Up to the Minute Talk: Listen, We Need to Talk: How to Change Attitudes about LGBT Rights

Date & Time Mar 08 2017 4:30 PM - 6:00 PM
Speaker(s)
Brian Harrison, Lecturer in Political Science, Northwestern University; Melissa Michelson, Professor of Political Science, Menlo College
Audience Open to the Public

What led to dramatic changes in attitudes about LGBT rights from 2006 to 2016? How can we continue to change attitudes today, as a new president and his administration already have reversed federal protections for transgender students?

On Wednesday, March 8, Brian Harrison and Melissa Michelson, political scientists and co-authors of the recently published “Listen, We Need to Talk: How to Change Attitudes About LGBT Rights,” will share their research. The talk will be followed by a book sale and signing.
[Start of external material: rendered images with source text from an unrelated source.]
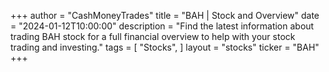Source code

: +++
author = "CashMoneyTrades"
title = "BAH | Stock and Overview"
date = "2024-01-12T10:00:00"
description = "Find the latest information about trading BAH stock for a full financial overview to help with your stock trading and investing."
tags = [
"Stocks",
]
layout = "stocks"
ticker = "BAH"
+++
        


    
        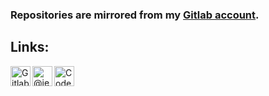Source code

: ### Repositories are mirrored from my [Gitlab account](https://gitlab.com/users/imsofi/projects).

## Links:
[<img align="left" alt="Gitlab: imsofi" width="32px" src="https://cdn.jsdelivr.net/npm/simple-icons@3/icons/gitlab.svg" />][gitlab]
[<img align="left" alt="@jex@fosstodon.org" width="32px" src="https://cdn.jsdelivr.net/npm/simple-icons@3/icons/mastodon.svg" />][mastodon]
[<img align="left" alt="CodeWars: imsofi" width="32px" src="https://cdn.jsdelivr.net/npm/simple-icons@3/icons/codewars.svg" />][codewars]

[gitlab]: https://gitlab.com/imsofi
[mastodon]: https://fosstodon.org/@jex
[codewars]: https://www.codewars.com/users/imsofi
Published by Oxford University Press, the book uncovers how to change people’s attitudes on controversial topics using what the authors call “The Theory of Dissonant Identity Priming.” The theory, which the pair tested through randomized experiments across the U.S., shows how people are often willing to change their attitudes about LGBT rights when they find out that others with whom they share an identity are also supporters of those rights.

Harrison is lecturer in political science at Northwestern University. A political scientist, writer and award-winning teacher, he has taught at Northwestern University, Wesleyan University, Loyola University-Chicago and DePaul University and has held academic affiliations with Yale University and New York University. Harrison is a specialist in political communication, political behavior and attitude change and public opinion. He has been published in academic journals including Political Behavior, Legislative Studies Quarterly and Social Science Quarterly, among others. Prior to graduate school, Harrison was a White House appointee to the Department of Homeland Security.
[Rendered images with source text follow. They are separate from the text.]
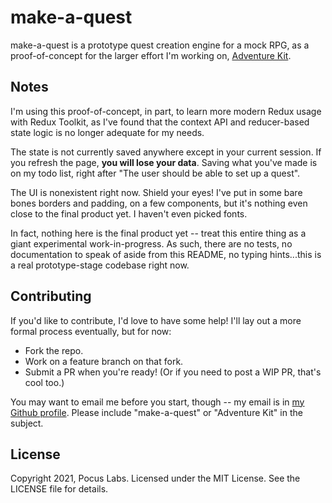 # make-a-quest

make-a-quest is a prototype quest creation engine for a mock RPG, as a proof-of-concept for the larger effort I'm working on, [Adventure Kit](https://austinpocus.com/tags/adventure-kit).

## Notes

I'm using this proof-of-concept, in part, to learn more modern Redux usage with Redux Toolkit, as I've found that the context API and reducer-based state logic is no longer adequate for my needs.

The state is not currently saved anywhere except in your current session. If you refresh the page, **you will lose your data**. Saving what you've made is on my todo list, right after "The user should be able to set up a quest".

The UI is nonexistent right now. Shield your eyes! I've put in some bare bones borders and padding, on a few components, but it's nothing even close to the final product yet. I haven't even picked fonts.

In fact, nothing here is the final product yet -- treat this entire thing as a giant experimental work-in-progress. As such, there are no tests, no documentation to speak of aside from this README, no typing hints...this is a real prototype-stage codebase right now.

## Contributing

If you'd like to contribute, I'd love to have some help! I'll lay out a more formal process eventually, but for now:

- Fork the repo.
- Work on a feature branch on that fork.
- Submit a PR when you're ready! (Or if you need to post a WIP PR, that's cool too.)

You may want to email me before you start, though -- my email is in [my Github profile](https://github.com/ajpocus). Please include "make-a-quest" or "Adventure Kit" in the subject.

## License

Copyright 2021, Pocus Labs. Licensed under the MIT License. See the LICENSE file for details.
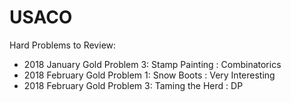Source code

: # USACO
Hard Problems to Review:
- 2018 January Gold Problem 3: Stamp Painting : Combinatorics
- 2018 February Gold Problem 1: Snow Boots : Very Interesting
- 2018 February Gold Problem 3: Taming the Herd : DP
Michelson is professor of political science at Menlo College. She is co-author of “Mobilizing Inclusion: Redefining Citizenship through Get-Out-the-Vote Campaigns” (2012) and “Living the Dream: New Immigration Policies and the Lives of Undocumented Latino Youth” (2014). She has published dozens of articles in peer-reviewed academic journals, including pieces in American Political Science Review, Journal of Politics and International Migration Review. Michelson’s current research projects explore voter registration and mobilization in minority communities and persuasive communication on LGBT rights.